A learner performing Q-learning, or any other type of reinforcement learning method, is only able to learn how a control agent should behave when faced with identical or similar situations to those previously experienced during the collecting of experience data. The control agent therefore generally acts without concern for rare events which may not have been encountered before, or not often, including failures which may result in highly dangerous or costly outcomes. Such considerations are particularly important for environments presenting potential risks to human safety.

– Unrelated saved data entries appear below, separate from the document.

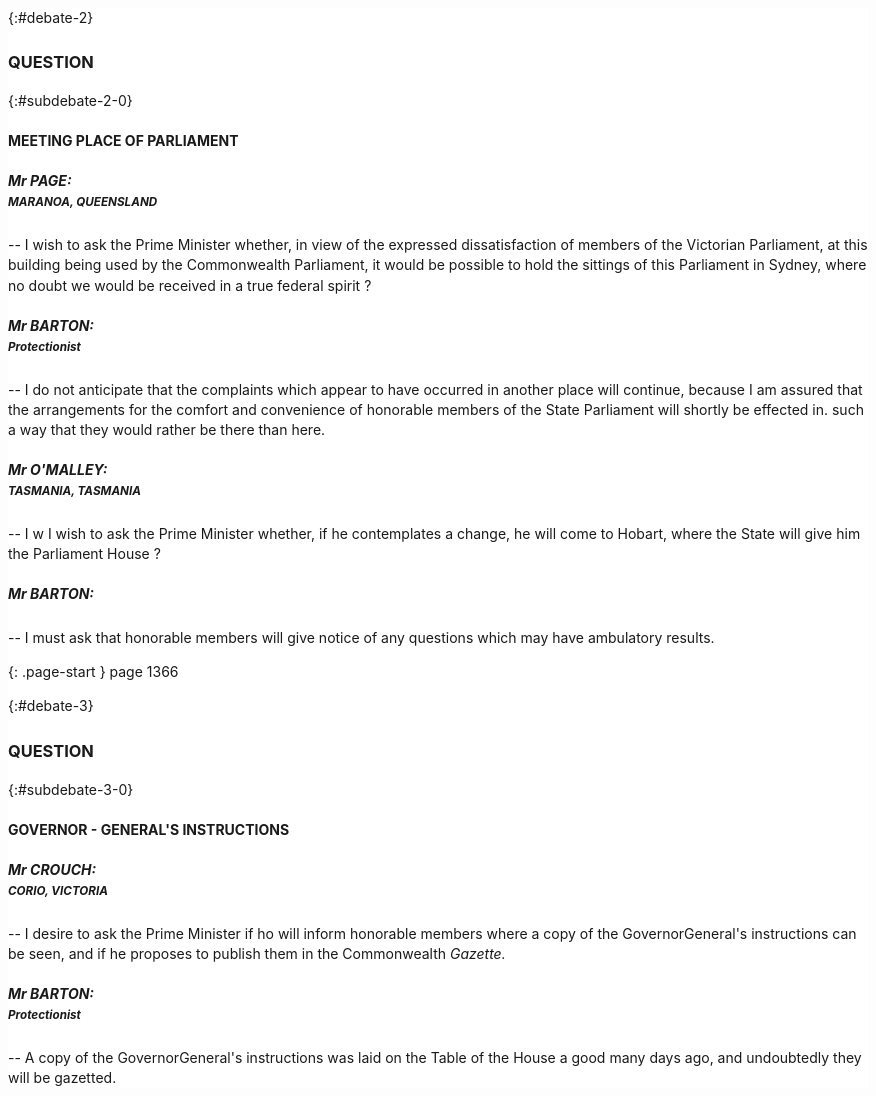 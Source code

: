 {:#debate-2}
### QUESTION

{:#subdebate-2-0}
#### MEETING PLACE OF PARLIAMENT

##### Mr PAGE:<br><small class="text-muted">MARANOA, QUEENSLAND</small>

-- I wish to ask the Prime Minister whether, in view of the expressed dissatisfaction of members of the Victorian Parliament, at this building being used by the Commonwealth Parliament, it would be possible to hold the sittings of this Parliament in Sydney, where no doubt we would be received in a true federal spirit ? 

##### Mr BARTON:<br><small class="text-muted">Protectionist</small>

-- I do not anticipate that the complaints which appear to have occurred in another place will continue, because I am assured that the arrangements for the comfort and convenience of honorable members of the State Parliament will shortly be effected in. such a way that they would rather be there than here. 

##### Mr O'MALLEY:<br><small class="text-muted">TASMANIA, TASMANIA</small>

-- I w I wish to ask the Prime Minister whether, if he contemplates a change, he will come to Hobart, where the State will give him the Parliament House ? 

##### Mr BARTON:

-- I must ask that honorable members will give notice of any questions which may have ambulatory results. 

{: .page-start }
page 1366

{:#debate-3}
### QUESTION

{:#subdebate-3-0}
#### GOVERNOR - GENERAL'S INSTRUCTIONS

##### Mr CROUCH:<br><small class="text-muted">CORIO, VICTORIA</small>

-- I desire to ask the Prime Minister if ho will inform honorable  members where a copy of the GovernorGeneral's instructions can be seen, and if he proposes to publish them in the Commonwealth  *Gazette.* 

##### Mr BARTON:<br><small class="text-muted">Protectionist</small>

-- A copy of the GovernorGeneral's instructions was laid on the Table of the House a good many days ago, and undoubtedly they will be gazetted.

SUMMARYAccording to a first aspect of the invention, there is provided a computer-implemented method. The method includes receiving data indicative of one or more experience tuples each comprising a first observation including a first location of an unmanned aerial vehicle, UAV, a first flight action performed by the UAV in dependence on the first observation, a reward associated with the performance of the first flight action, and a second observation including a second location of the UAV following the performance of the first action. For each of the one or more experience tuples, the method includes, at a computing system: processing the first observation, using a value estimator with current parameter values, to determine a first estimated return for the first flight action following the first observation; processing the second observation, using a target value estimator with an identical architecture to the value estimator, to determine a set of candidate estimated returns, each of the set of candidate estimated returns corresponding to a respective one of a set of candidate second flight actions following the second observation; determining a greatest of the determined candidate estimated returns; determining a terminal reward associated with a triggering of a failure condition corresponding to a failure of a physical component of the UAV following the UAV visiting the second location of the UAV; determining, using the determined terminal reward and the greatest candidate estimated return, a second estimated return for the first flight action following the first observation, accounting for an intervention by an adversarial stopping agent arranged to trigger the failure condition when predetermined stopping criteria are satisfied; and updating the current parameter values of the value estimator in dependence upon a difference between the first estimated return and the second estimated return. After being sequentially updated in accordance with each of the one or more experience tuples, the current parameter values of the value estimator are trained parameter values.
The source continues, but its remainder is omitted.